Here we use an annotation "PackageAccessOnly" to define which setter methods can be called from which package prefix. Then we use an Aspect to provide the implementation and control the authorization. We've explicitly defined 'prefix' in the annotation here but you could also use the current package as a sensible default. Using Aspects here with annotations allows us to remove the authorization checks using the aspect configuration, so that our production code does not need any performance penalties from our stack access, but our test code can leave the authorization in place to ensure we protect our domain.
This provides a convenient way to manage access to the domain model POJOs, allowing the business logic to be slightly removed from the domain POJOs themselves and thus also allowing the POJOs to be wrapped and transformed as need be for persistence and caching and so on.
In the end the relevant part of our class hierarchy might look like:
application.domain application.domain.product application.domain.product.Product application.domain.product.ProductManager application.domain.shipping application.service.search application.service.ordermanagement application.util
Product is our product POJO which we can transform elsewhere as needed.
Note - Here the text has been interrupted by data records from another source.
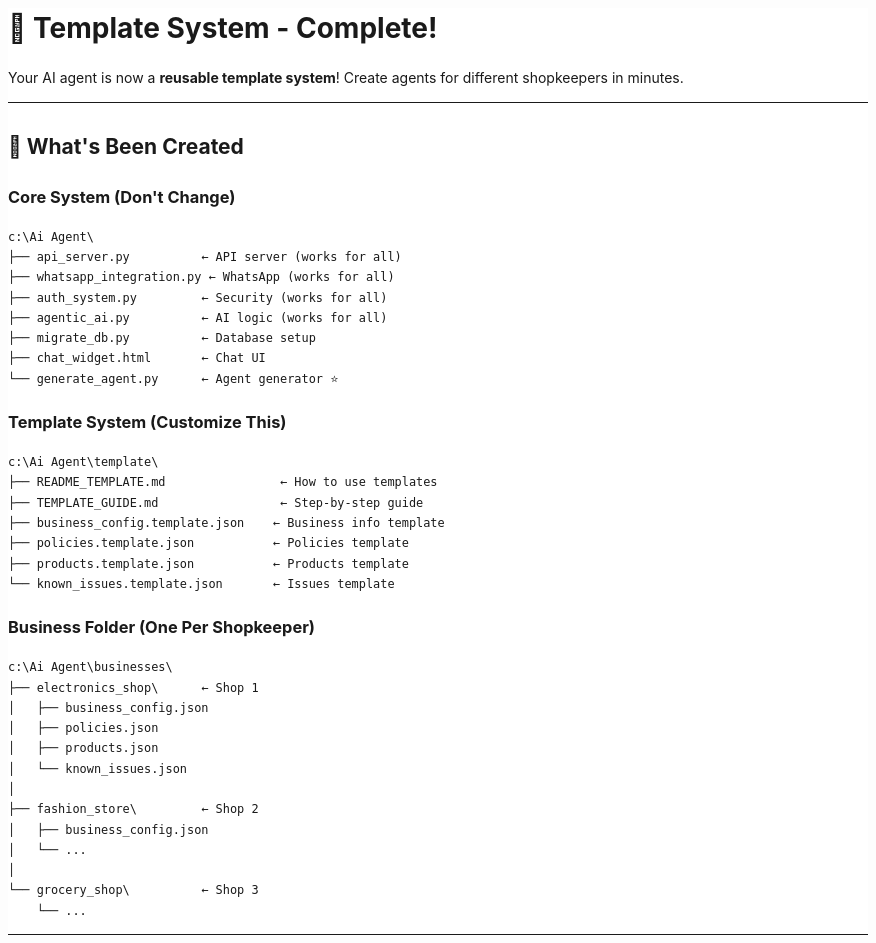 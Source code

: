 # 🎯 Template System - Complete!

Your AI agent is now a **reusable template system**! Create agents for different shopkeepers in minutes.

---

## 📁 What's Been Created

### Core System (Don't Change)
```
c:\Ai Agent\
├── api_server.py          ← API server (works for all)
├── whatsapp_integration.py ← WhatsApp (works for all)
├── auth_system.py         ← Security (works for all)
├── agentic_ai.py          ← AI logic (works for all)
├── migrate_db.py          ← Database setup
├── chat_widget.html       ← Chat UI
└── generate_agent.py      ← Agent generator ⭐
```

### Template System (Customize This)
```
c:\Ai Agent\template\
├── README_TEMPLATE.md                ← How to use templates
├── TEMPLATE_GUIDE.md                 ← Step-by-step guide
├── business_config.template.json    ← Business info template
├── policies.template.json           ← Policies template
├── products.template.json           ← Products template
└── known_issues.template.json       ← Issues template
```

### Business Folder (One Per Shopkeeper)
```
c:\Ai Agent\businesses\
├── electronics_shop\      ← Shop 1
│   ├── business_config.json
│   ├── policies.json
│   ├── products.json
│   └── known_issues.json
│
├── fashion_store\         ← Shop 2
│   ├── business_config.json
│   └── ...
│
└── grocery_shop\          ← Shop 3
    └── ...
```

---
ProductManager contains the product related domain logic and has access to the Product setters. It provides a public set of methods which other layers of the application can use to transform the domain in a controlled manner. Classes in the application.service.search domain, for example, would not have access to the setters of Product and would need to use the ProductManager to access the product part of the domain. We still have a rich domain model here as all domain logic and fields are encapsulated but this richness is not occurring at the class level but at the slightly higher package level.
We can summarize our findings by extending the game analogy and the table we had above:
Both together as a whole
Exist alongside each other with managed access
|Application||data fields||business logic||rich domain model||anemic domain model, business logic strewn throughout application and inconsistently applied||data and business logic live side by side in one specific place with managed access from the rest of the application|
|Game||game pieces||rules||full game set||everyone making up their own rules, no consistency, chaos||the rule book might be lost but everyone agrees on a new set and applies them consistently|
We all want to use domain-driven design and use rich domain models to create applications that mirror our business objects and the business logic associated with them. Data and logic, however, have different lives within our code base and are handled and transformed in different ways. This means that even with the best will in the world, sometimes our domain models will become anemic. Provided we are careful to ensure that the business logic remains with the domain model and isn't spread throughout our application or UI, we can mitigate the negative effects of that anemia and Martin Fowler's mother can stay happy.